The trial court construed the entire phrase "21 years old or younger" "to exclude anyone who has passed their twenty first birthday," relying upon the reasoning in Gibson v. People, 44 Colo. 600, 99 P. 333 (1908) and a line of criminal cases which followed Gibson. In light of the availability of relevant civil cases directly on point, we think the trial court erred in relying so heavily on Gibson and its progeny because criminal statutes are always strictly construed in favor of the defendant. Gatewood v. State, 244 Md. 609, 617, 224 A.2d 677 (1966); Knott v. Rawlings, 250 Iowa 892, 96 N.W.2d 900 (1959). In addition, we find the rationale in Gibson to be neither sound nor persuasive. In construing the phrase "sixteen years of age or under", the Gibson court failed to focus on the exact language before it and instead hypothesized as to what the legislature "would have done" had it meant to define an age group different from the one which the court delineated.
Smith v. United States, was a case brought under the same Maryland statute as the case sub judice. Although a different question was addressed in Smith, the district court properly permitted recovery by the parents of the decedent who died during the time period between his twenty first and twenty second birthdays.

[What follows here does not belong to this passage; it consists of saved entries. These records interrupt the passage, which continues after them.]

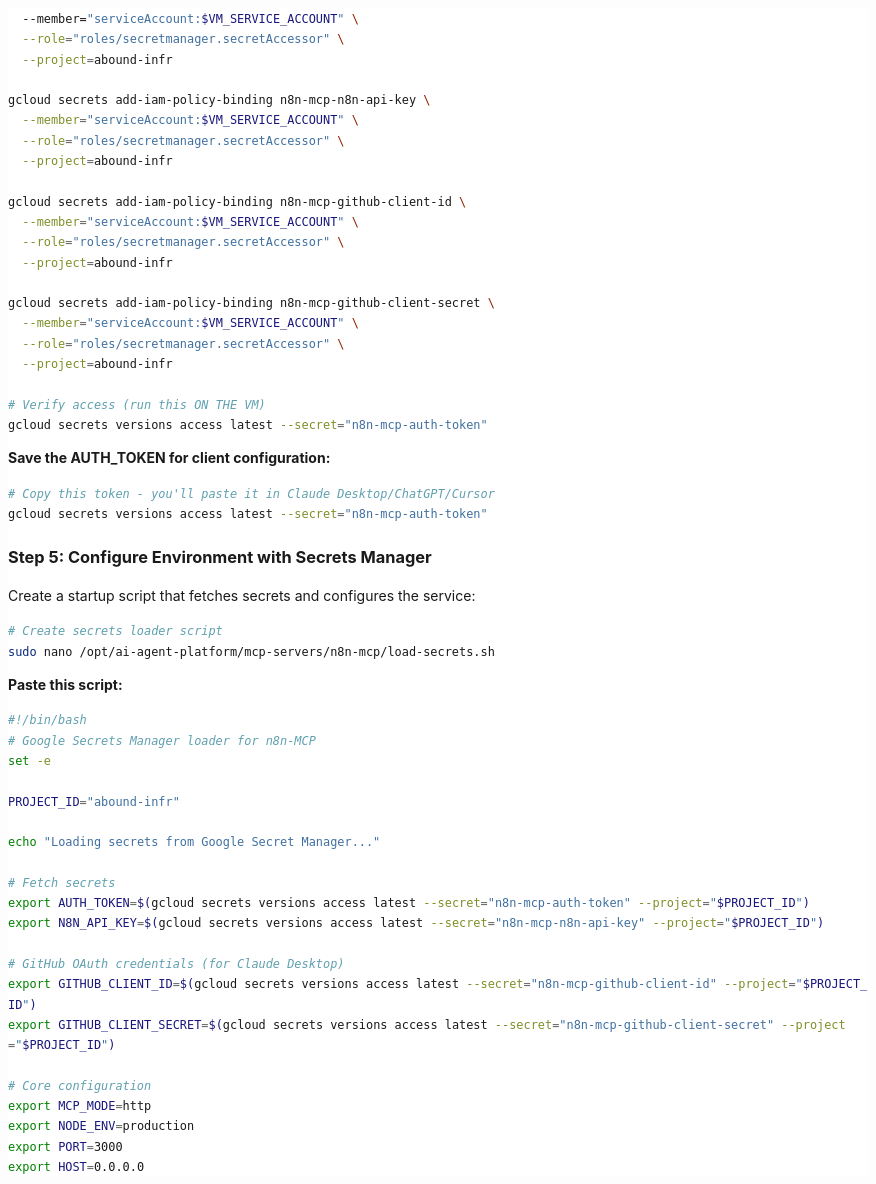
 ```bash
  --member="serviceAccount:$VM_SERVICE_ACCOUNT" \
  --role="roles/secretmanager.secretAccessor" \
  --project=abound-infr

gcloud secrets add-iam-policy-binding n8n-mcp-n8n-api-key \
  --member="serviceAccount:$VM_SERVICE_ACCOUNT" \
  --role="roles/secretmanager.secretAccessor" \
  --project=abound-infr

gcloud secrets add-iam-policy-binding n8n-mcp-github-client-id \
  --member="serviceAccount:$VM_SERVICE_ACCOUNT" \
  --role="roles/secretmanager.secretAccessor" \
  --project=abound-infr

gcloud secrets add-iam-policy-binding n8n-mcp-github-client-secret \
  --member="serviceAccount:$VM_SERVICE_ACCOUNT" \
  --role="roles/secretmanager.secretAccessor" \
  --project=abound-infr

# Verify access (run this ON THE VM)
gcloud secrets versions access latest --secret="n8n-mcp-auth-token"
```

**Save the AUTH_TOKEN for client configuration:**
```bash
# Copy this token - you'll paste it in Claude Desktop/ChatGPT/Cursor
gcloud secrets versions access latest --secret="n8n-mcp-auth-token"
```

### Step 5: Configure Environment with Secrets Manager

Create a startup script that fetches secrets and configures the service:

```bash
# Create secrets loader script
sudo nano /opt/ai-agent-platform/mcp-servers/n8n-mcp/load-secrets.sh
```

**Paste this script:**

```bash
#!/bin/bash
# Google Secrets Manager loader for n8n-MCP
set -e

PROJECT_ID="abound-infr"

echo "Loading secrets from Google Secret Manager..."

# Fetch secrets
export AUTH_TOKEN=$(gcloud secrets versions access latest --secret="n8n-mcp-auth-token" --project="$PROJECT_ID")
export N8N_API_KEY=$(gcloud secrets versions access latest --secret="n8n-mcp-n8n-api-key" --project="$PROJECT_ID")

# GitHub OAuth credentials (for Claude Desktop)
export GITHUB_CLIENT_ID=$(gcloud secrets versions access latest --secret="n8n-mcp-github-client-id" --project="$PROJECT_ID")
export GITHUB_CLIENT_SECRET=$(gcloud secrets versions access latest --secret="n8n-mcp-github-client-secret" --project="$PROJECT_ID")

# Core configuration
export MCP_MODE=http
export NODE_ENV=production
export PORT=3000
export HOST=0.0.0.0
```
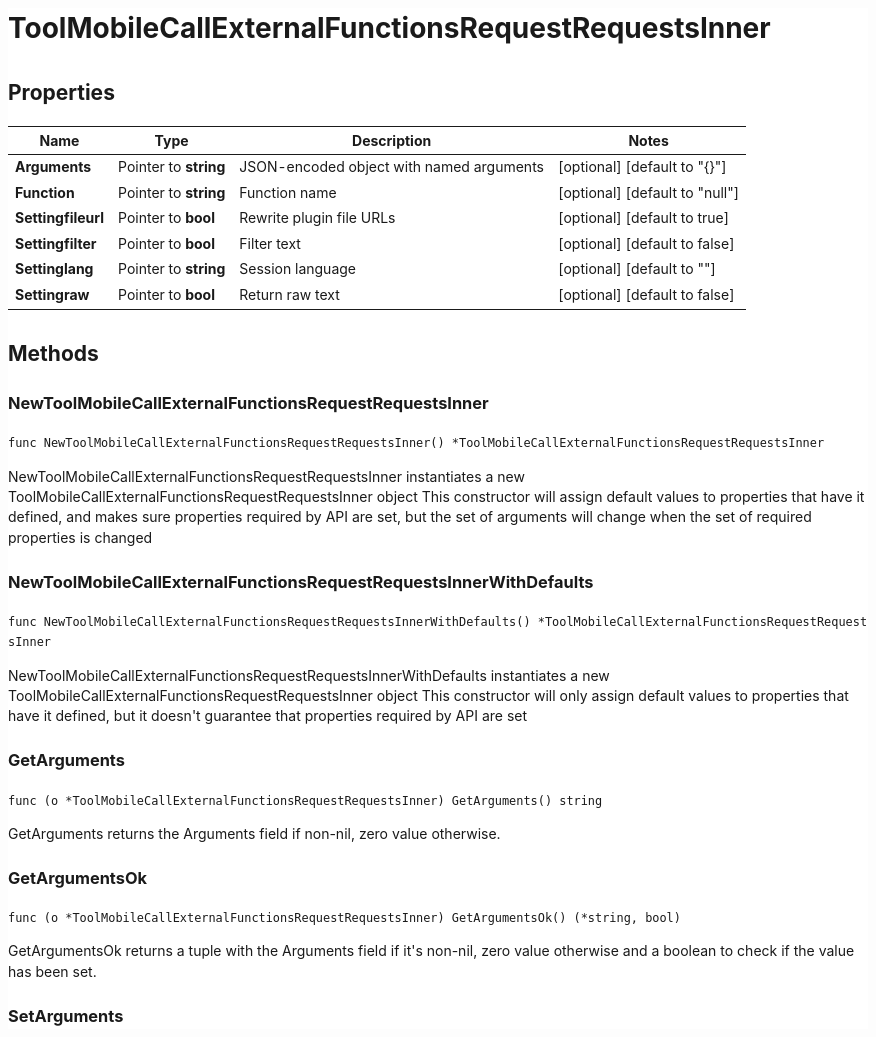 # ToolMobileCallExternalFunctionsRequestRequestsInner

## Properties

Name | Type | Description | Notes
------------ | ------------- | ------------- | -------------
**Arguments** | Pointer to **string** | JSON-encoded object with named arguments | [optional] [default to "{}"]
**Function** | Pointer to **string** | Function name | [optional] [default to "null"]
**Settingfileurl** | Pointer to **bool** | Rewrite plugin file URLs | [optional] [default to true]
**Settingfilter** | Pointer to **bool** | Filter text | [optional] [default to false]
**Settinglang** | Pointer to **string** | Session language | [optional] [default to ""]
**Settingraw** | Pointer to **bool** | Return raw text | [optional] [default to false]

## Methods

### NewToolMobileCallExternalFunctionsRequestRequestsInner

`func NewToolMobileCallExternalFunctionsRequestRequestsInner() *ToolMobileCallExternalFunctionsRequestRequestsInner`

NewToolMobileCallExternalFunctionsRequestRequestsInner instantiates a new ToolMobileCallExternalFunctionsRequestRequestsInner object
This constructor will assign default values to properties that have it defined,
and makes sure properties required by API are set, but the set of arguments
will change when the set of required properties is changed

### NewToolMobileCallExternalFunctionsRequestRequestsInnerWithDefaults

`func NewToolMobileCallExternalFunctionsRequestRequestsInnerWithDefaults() *ToolMobileCallExternalFunctionsRequestRequestsInner`

NewToolMobileCallExternalFunctionsRequestRequestsInnerWithDefaults instantiates a new ToolMobileCallExternalFunctionsRequestRequestsInner object
This constructor will only assign default values to properties that have it defined,
but it doesn't guarantee that properties required by API are set

### GetArguments

`func (o *ToolMobileCallExternalFunctionsRequestRequestsInner) GetArguments() string`

GetArguments returns the Arguments field if non-nil, zero value otherwise.

### GetArgumentsOk

`func (o *ToolMobileCallExternalFunctionsRequestRequestsInner) GetArgumentsOk() (*string, bool)`

GetArgumentsOk returns a tuple with the Arguments field if it's non-nil, zero value otherwise
and a boolean to check if the value has been set.

### SetArguments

Since the clear purpose of the statute is to compensate the parents of certain unmarried non-minor children, and the children themselves are given no legal rights, we are unpersuaded by the appellees' argument that because the legislature has used the attainment of age twenty one to grant rights under other statutes (for example, the alcoholic beverage laws), we are therefore bound to limit recovery under § 3-904(e) to parents of children under twenty one; particularly when in drafting those other statutes, the legislature employed different terminology. See, Art. 27, § 400, 27, § 400A. Moreover, inasmuch as the age of majority is eighteen, there is no reason to limit the age for which recovery may be had, as urged by the appellees, for decedents under what was formerly the age of majority in this State.
We observe that the legislature well knows how to make itself clear. For example, in Cts. Jud.Proc. § 3-801(c) and (d) an "adult" is defined as ". . . a person who is 18 years old and older . . ." and a "child" is defined as ". . . a person under the age of 18 years." See, also, Maryland Style Manual for Statutory Law, Revisor of Statutes, General Assembly of Maryland, Department of Legislative Reference, 1985 Edition.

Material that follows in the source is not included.